Required action: Every line below containing the word "files" should be found and copied.

Given data:
☆ ☆ ☆
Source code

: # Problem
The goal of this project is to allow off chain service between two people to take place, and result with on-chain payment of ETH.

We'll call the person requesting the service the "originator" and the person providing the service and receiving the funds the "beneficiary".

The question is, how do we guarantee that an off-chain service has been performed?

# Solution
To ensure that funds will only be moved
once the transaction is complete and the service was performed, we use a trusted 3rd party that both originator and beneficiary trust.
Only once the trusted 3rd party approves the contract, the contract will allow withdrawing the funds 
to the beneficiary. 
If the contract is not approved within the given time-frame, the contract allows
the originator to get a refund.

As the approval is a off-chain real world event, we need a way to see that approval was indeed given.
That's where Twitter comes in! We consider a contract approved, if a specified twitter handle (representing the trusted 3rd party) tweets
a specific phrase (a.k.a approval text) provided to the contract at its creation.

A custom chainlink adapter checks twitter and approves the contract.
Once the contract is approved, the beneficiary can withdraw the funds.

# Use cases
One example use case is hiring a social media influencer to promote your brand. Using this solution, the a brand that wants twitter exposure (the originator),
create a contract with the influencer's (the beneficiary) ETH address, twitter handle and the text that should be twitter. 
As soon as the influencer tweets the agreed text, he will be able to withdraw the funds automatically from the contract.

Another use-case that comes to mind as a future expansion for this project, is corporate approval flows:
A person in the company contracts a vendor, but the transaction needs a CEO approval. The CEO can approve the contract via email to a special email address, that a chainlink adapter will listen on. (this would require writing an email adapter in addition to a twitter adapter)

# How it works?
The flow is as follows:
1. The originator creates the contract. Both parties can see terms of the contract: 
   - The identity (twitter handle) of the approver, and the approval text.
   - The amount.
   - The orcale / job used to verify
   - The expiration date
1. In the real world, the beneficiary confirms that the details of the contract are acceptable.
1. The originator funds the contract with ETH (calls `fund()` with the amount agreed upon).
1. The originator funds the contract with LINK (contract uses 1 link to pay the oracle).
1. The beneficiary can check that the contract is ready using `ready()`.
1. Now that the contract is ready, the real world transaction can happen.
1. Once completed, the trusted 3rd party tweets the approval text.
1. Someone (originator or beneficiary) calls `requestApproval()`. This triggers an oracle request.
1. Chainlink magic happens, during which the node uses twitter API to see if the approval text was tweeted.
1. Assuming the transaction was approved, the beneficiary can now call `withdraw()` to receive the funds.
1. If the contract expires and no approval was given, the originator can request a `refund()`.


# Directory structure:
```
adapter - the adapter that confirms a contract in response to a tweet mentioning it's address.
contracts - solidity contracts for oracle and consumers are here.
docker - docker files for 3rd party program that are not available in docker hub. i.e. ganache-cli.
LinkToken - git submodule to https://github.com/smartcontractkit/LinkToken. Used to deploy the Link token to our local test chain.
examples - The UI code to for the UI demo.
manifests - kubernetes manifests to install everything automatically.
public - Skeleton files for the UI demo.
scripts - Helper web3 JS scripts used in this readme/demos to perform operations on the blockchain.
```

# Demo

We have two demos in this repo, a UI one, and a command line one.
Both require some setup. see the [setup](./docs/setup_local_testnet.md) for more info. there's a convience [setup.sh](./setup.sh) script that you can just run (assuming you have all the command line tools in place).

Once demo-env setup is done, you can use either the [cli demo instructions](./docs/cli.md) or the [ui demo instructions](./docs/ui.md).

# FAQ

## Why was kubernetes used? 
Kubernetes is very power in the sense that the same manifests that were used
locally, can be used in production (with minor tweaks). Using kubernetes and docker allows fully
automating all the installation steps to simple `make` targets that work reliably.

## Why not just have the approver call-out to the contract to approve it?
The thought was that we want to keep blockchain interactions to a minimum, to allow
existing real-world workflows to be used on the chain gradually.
☆ ☆ ☆
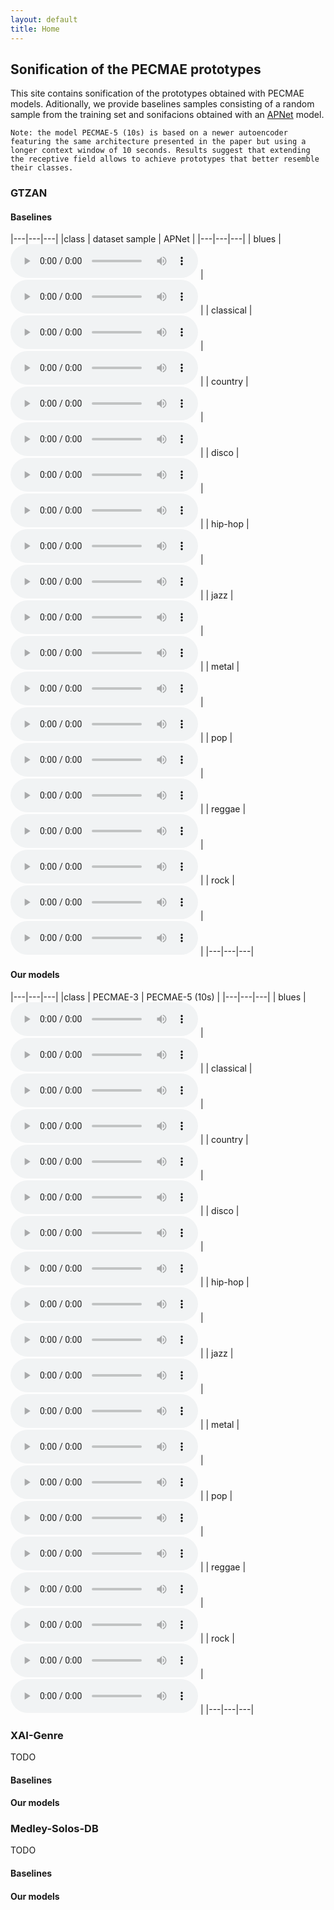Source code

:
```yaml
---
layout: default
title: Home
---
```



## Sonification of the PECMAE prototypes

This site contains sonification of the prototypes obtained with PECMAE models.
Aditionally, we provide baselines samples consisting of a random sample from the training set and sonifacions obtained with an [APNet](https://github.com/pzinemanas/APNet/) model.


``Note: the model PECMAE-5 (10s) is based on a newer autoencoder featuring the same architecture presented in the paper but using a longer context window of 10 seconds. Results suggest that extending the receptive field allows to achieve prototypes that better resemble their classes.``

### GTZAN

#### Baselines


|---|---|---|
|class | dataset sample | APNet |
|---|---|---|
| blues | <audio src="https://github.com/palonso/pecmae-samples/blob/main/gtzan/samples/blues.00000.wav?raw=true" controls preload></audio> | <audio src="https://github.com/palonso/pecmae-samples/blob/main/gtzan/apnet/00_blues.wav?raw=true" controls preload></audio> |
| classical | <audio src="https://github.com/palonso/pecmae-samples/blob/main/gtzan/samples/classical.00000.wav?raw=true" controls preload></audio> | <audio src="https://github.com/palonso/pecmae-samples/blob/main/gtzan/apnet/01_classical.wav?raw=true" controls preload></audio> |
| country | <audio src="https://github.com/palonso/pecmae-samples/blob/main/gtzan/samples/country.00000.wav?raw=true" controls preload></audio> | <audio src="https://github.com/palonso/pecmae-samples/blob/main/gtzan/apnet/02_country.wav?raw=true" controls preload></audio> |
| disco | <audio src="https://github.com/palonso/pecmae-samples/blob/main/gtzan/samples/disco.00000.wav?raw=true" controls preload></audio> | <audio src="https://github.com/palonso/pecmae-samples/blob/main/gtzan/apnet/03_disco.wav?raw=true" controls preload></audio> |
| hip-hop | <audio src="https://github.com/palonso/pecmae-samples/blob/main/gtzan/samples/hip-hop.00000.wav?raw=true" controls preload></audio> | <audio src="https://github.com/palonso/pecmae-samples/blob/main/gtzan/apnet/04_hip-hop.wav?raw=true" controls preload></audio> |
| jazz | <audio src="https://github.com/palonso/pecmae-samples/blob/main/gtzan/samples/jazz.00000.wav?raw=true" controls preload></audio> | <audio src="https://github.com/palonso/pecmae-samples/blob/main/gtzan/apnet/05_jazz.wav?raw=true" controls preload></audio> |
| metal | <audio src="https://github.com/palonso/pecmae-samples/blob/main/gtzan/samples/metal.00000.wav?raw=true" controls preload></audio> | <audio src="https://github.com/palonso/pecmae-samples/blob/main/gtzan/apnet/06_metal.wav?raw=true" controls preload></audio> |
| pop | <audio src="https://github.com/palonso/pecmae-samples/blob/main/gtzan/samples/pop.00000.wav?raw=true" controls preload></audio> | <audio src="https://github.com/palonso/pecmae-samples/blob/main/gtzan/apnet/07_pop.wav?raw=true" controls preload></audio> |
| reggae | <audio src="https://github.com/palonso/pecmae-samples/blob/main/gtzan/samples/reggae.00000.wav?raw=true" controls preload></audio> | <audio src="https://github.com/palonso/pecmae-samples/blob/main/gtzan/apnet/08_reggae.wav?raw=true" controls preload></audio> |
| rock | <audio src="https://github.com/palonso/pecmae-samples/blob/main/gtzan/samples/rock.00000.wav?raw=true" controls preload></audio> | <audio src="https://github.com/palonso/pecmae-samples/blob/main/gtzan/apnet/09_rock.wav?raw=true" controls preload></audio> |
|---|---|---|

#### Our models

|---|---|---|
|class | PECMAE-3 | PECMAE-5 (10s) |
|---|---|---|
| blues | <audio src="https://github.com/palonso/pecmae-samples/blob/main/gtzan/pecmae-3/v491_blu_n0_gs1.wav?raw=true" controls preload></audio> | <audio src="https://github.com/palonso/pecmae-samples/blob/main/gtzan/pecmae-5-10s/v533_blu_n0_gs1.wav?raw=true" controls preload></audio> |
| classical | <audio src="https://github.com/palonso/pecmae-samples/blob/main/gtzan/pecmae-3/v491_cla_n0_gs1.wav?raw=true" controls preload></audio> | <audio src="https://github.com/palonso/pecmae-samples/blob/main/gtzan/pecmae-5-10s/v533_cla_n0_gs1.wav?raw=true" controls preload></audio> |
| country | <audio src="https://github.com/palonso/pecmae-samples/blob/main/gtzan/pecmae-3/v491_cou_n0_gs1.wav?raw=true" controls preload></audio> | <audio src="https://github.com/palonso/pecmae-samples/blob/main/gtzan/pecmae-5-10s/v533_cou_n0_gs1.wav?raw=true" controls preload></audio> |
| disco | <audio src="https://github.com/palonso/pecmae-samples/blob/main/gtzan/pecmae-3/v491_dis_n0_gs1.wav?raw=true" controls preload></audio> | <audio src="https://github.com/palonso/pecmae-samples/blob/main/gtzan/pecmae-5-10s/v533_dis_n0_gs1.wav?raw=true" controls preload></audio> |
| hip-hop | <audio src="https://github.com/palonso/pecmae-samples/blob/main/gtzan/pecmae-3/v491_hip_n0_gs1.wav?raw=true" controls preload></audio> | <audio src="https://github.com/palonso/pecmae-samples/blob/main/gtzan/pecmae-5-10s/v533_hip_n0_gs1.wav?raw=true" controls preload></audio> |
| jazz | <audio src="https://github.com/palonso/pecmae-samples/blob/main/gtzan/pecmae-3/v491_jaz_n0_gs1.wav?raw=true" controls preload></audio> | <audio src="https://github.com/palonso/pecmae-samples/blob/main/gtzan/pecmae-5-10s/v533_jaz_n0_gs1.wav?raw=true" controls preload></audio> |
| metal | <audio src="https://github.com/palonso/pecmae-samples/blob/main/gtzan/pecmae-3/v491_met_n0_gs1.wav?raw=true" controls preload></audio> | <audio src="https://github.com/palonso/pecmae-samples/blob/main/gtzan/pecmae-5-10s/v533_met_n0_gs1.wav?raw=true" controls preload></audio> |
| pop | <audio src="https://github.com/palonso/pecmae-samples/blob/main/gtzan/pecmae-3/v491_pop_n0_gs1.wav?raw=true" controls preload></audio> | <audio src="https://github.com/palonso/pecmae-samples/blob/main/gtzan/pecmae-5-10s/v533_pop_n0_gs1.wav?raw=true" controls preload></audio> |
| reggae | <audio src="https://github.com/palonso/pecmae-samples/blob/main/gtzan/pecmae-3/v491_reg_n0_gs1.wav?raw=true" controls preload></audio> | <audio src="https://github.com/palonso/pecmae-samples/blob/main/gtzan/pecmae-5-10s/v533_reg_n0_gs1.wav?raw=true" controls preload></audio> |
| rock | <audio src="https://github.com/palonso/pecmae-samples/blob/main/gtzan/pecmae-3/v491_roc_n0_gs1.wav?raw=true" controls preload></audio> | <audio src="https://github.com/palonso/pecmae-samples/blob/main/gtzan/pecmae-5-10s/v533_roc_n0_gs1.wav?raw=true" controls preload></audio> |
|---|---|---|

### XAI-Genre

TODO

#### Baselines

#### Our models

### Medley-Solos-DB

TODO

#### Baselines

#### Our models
☆ ☆ ☆
Response to this exercise:
docker - docker files for 3rd party program that are not available in docker hub. i.e. ganache-cli.
public - Skeleton files for the UI demo.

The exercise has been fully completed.